• AIM OF THE EXERCISE: Look for "developer" in each line of the records, and copy the lines that have it.

RAW DATA: Begin

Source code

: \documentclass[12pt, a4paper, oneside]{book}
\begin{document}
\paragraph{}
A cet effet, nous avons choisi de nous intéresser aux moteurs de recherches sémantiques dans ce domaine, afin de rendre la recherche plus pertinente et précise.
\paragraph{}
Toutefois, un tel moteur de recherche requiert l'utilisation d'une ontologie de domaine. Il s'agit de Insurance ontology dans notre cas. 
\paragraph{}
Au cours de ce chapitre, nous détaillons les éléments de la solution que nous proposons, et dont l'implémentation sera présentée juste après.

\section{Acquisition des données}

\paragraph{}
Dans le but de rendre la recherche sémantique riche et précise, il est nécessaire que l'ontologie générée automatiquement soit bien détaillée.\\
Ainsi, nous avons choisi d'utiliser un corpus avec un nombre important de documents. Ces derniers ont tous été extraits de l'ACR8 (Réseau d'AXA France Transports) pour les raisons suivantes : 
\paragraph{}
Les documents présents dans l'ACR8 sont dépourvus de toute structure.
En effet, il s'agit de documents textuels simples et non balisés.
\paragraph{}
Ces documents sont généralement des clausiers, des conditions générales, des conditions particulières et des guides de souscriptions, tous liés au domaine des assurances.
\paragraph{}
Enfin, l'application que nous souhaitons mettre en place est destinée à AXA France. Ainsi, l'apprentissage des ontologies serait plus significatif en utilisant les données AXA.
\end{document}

RAW DATA: End
RAW DATA: Begin

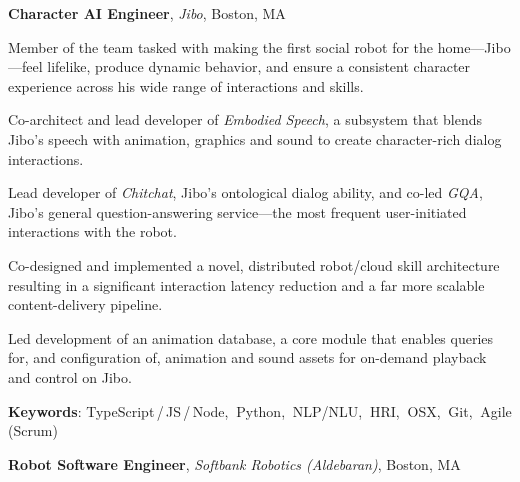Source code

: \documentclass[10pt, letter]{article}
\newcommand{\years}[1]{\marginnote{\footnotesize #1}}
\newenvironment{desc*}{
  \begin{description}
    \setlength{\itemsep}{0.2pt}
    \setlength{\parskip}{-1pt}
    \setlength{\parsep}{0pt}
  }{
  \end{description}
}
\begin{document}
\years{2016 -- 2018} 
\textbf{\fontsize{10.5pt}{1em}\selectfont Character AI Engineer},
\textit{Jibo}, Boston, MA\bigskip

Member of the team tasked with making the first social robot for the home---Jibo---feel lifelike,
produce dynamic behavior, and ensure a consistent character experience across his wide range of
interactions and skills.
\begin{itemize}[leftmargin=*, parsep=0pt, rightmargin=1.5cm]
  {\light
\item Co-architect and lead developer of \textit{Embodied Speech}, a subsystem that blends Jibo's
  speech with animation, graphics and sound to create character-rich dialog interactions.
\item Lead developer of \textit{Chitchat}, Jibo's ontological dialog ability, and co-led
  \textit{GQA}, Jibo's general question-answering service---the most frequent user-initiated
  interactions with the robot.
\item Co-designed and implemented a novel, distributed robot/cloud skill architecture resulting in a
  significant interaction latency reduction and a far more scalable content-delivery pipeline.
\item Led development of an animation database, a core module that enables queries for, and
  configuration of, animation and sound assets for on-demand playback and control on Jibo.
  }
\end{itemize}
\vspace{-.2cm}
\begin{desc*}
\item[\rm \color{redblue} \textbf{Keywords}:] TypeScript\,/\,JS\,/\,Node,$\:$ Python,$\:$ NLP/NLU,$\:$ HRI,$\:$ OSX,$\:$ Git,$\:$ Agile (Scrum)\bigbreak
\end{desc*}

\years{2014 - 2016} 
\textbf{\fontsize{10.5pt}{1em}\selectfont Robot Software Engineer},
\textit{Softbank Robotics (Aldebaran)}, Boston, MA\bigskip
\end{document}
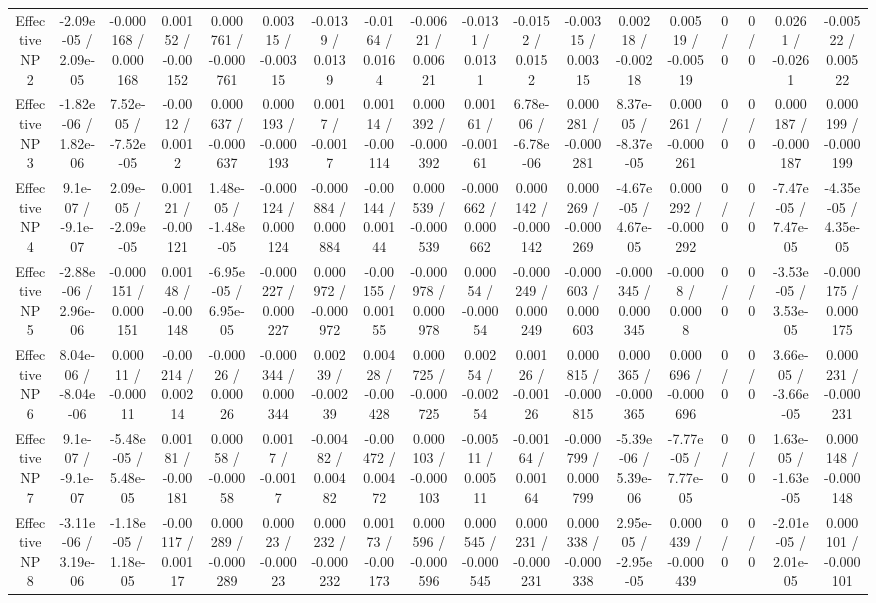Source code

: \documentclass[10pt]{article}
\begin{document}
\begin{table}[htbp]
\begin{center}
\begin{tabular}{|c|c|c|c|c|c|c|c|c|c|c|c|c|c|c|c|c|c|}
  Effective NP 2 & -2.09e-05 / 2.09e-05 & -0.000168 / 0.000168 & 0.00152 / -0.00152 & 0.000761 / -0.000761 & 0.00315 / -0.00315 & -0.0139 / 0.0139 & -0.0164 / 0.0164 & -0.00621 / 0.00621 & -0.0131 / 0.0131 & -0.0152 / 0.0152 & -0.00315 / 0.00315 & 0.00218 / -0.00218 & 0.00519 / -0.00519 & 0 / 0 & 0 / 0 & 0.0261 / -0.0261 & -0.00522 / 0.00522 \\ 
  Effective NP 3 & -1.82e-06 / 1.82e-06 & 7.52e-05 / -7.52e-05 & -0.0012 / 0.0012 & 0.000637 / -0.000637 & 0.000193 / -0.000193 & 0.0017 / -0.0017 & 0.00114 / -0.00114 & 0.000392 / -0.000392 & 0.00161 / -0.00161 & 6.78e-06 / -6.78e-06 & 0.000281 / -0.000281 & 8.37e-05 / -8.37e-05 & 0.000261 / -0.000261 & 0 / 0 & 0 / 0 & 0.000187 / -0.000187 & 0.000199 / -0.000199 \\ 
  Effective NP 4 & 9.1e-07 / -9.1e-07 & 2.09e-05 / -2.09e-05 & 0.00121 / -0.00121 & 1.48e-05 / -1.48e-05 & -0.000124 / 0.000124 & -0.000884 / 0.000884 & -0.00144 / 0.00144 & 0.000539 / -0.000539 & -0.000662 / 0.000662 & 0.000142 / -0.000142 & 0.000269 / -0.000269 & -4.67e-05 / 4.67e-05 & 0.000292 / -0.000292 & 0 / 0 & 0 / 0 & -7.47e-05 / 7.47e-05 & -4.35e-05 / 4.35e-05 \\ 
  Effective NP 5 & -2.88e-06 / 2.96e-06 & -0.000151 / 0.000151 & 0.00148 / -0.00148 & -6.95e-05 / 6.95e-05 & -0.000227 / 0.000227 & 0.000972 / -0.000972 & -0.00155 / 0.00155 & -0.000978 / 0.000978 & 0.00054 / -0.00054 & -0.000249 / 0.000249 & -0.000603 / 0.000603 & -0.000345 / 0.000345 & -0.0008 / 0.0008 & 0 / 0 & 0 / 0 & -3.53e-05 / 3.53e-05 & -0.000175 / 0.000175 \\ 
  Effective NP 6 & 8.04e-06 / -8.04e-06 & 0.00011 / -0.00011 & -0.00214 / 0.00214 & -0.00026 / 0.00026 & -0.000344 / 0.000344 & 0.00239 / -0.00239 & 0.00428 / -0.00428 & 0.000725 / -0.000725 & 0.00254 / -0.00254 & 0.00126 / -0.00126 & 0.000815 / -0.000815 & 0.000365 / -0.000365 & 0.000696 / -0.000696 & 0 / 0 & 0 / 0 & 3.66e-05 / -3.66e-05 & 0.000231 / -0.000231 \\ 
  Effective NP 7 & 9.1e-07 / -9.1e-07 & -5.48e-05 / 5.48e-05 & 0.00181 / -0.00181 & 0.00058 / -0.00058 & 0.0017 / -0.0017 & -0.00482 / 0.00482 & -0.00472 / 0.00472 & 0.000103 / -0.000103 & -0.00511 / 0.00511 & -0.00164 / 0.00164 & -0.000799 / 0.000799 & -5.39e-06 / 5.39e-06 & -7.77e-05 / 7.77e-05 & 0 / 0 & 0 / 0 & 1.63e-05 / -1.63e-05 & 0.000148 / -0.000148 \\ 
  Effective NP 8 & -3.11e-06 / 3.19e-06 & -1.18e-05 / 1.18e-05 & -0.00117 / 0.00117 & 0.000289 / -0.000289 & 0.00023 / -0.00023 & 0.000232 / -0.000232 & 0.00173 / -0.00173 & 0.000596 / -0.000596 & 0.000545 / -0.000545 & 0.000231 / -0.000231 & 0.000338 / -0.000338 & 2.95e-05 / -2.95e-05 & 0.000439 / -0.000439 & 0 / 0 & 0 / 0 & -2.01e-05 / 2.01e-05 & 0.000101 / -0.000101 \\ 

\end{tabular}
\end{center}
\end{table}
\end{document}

RAW DATA: End
RAW DATA: Begin

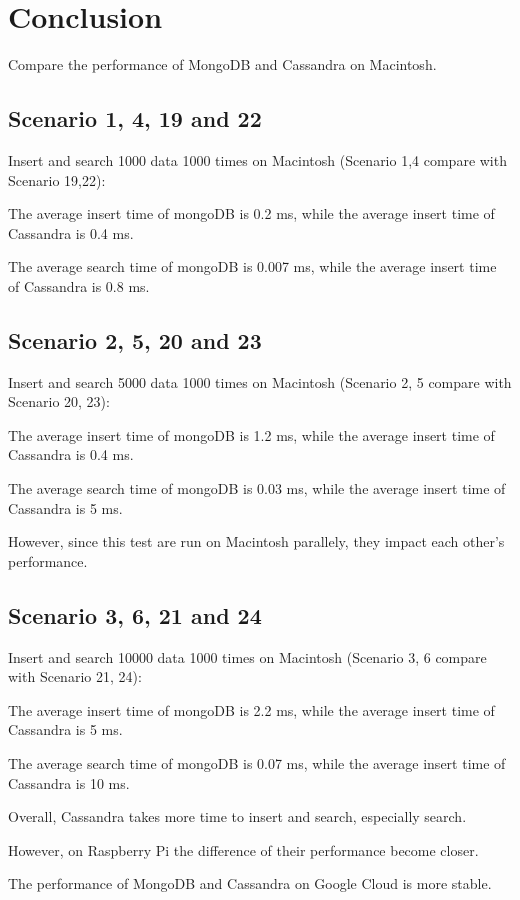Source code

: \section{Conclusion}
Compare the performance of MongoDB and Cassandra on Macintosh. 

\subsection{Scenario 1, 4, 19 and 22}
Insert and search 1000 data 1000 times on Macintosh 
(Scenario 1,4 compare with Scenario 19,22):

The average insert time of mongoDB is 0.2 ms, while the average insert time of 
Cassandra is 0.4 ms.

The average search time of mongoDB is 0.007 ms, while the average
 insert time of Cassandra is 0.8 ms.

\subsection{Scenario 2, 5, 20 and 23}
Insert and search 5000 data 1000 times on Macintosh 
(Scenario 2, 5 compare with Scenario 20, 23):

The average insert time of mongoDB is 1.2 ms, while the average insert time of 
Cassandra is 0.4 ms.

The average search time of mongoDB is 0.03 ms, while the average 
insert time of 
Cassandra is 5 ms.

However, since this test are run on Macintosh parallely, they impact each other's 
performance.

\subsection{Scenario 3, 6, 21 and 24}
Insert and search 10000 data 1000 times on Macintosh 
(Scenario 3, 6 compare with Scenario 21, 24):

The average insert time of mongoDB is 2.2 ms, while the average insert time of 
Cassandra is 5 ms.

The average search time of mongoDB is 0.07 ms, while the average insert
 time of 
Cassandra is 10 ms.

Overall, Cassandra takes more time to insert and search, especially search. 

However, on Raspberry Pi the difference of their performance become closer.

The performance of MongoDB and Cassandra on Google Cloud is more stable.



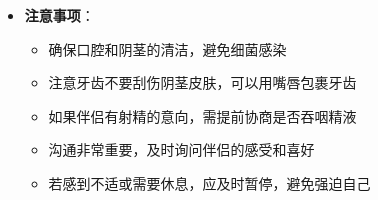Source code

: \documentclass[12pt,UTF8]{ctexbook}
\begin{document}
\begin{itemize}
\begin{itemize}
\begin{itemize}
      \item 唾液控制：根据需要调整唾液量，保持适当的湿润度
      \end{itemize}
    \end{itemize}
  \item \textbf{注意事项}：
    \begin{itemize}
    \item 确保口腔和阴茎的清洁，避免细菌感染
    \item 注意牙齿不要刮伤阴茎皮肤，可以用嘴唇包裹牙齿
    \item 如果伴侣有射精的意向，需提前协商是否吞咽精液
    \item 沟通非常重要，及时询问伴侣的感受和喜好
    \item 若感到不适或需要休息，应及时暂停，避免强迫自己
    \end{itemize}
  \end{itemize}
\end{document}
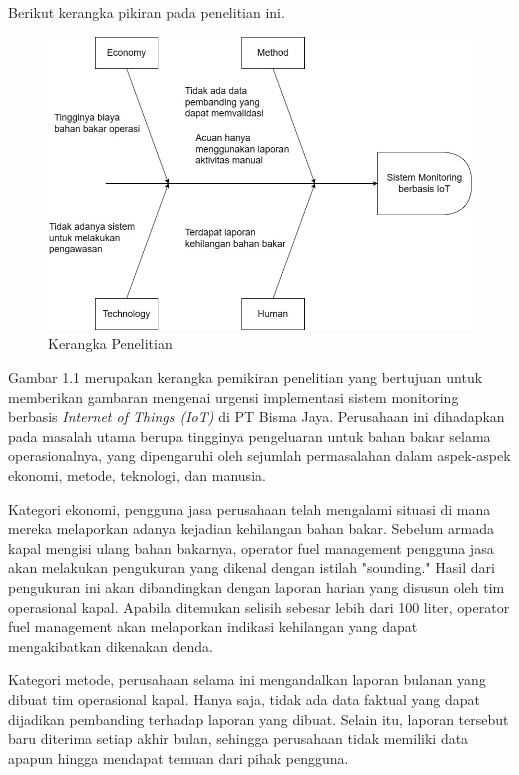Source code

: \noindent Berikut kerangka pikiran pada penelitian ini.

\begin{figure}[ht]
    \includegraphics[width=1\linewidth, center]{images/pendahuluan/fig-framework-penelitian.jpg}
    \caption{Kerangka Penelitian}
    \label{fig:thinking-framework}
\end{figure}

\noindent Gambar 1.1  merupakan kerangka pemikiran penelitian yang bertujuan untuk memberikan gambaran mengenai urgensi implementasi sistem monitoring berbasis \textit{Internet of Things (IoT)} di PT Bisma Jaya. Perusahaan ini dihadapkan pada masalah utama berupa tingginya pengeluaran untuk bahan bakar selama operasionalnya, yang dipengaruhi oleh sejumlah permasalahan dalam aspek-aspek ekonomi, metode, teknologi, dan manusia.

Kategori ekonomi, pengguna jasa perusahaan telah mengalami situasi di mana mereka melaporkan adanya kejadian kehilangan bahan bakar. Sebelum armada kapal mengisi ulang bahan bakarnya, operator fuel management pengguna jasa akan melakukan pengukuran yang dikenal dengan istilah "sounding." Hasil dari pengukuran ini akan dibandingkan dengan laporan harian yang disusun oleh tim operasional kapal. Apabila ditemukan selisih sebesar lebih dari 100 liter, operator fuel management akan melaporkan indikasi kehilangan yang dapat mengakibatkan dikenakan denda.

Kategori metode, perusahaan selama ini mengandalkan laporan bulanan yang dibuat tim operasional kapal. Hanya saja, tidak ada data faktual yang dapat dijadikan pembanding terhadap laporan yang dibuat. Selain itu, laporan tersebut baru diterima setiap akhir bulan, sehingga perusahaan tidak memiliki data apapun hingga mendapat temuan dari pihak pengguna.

RAW DATA: End

• SOLUTION TO THIS EXERCISE:
\item Co-architect and lead developer of \textit{Embodied Speech}, a subsystem that blends Jibo's
\item Lead developer of \textit{Chitchat}, Jibo's ontological dialog ability, and co-led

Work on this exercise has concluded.